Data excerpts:
▽
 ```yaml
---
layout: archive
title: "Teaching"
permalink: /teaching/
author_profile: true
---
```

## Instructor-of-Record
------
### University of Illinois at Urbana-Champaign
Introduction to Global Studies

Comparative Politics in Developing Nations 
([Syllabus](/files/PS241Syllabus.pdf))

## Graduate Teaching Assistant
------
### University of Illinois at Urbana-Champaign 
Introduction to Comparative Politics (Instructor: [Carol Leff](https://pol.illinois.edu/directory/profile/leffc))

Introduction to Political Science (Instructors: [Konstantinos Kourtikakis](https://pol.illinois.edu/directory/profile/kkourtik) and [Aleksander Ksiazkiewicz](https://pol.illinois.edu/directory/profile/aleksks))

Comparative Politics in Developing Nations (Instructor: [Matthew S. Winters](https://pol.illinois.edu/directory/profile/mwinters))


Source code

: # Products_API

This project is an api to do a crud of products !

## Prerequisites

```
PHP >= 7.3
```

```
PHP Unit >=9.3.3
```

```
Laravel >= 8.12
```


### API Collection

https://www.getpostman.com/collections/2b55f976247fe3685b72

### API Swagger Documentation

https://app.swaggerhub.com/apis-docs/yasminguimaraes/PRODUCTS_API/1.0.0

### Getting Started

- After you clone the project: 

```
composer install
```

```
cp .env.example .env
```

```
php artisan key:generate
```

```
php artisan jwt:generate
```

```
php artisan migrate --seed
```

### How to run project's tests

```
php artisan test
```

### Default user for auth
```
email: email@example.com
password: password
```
△
→ Exercise requirements
From the line with "### API Swagger Documentation" through the last line of the records, set down every line exactly as written and leave out all others.

→ Result of the task
### API Swagger Documentation

https://app.swaggerhub.com/apis-docs/yasminguimaraes/PRODUCTS_API/1.0.0

### Getting Started

- After you clone the project: 

```
composer install
```

```
cp .env.example .env
```

```
php artisan key:generate
```

```
php artisan jwt:generate
```

```
php artisan migrate --seed
```

### How to run project's tests

```
php artisan test
```

### Default user for auth
```
email: email@example.com
password: password
```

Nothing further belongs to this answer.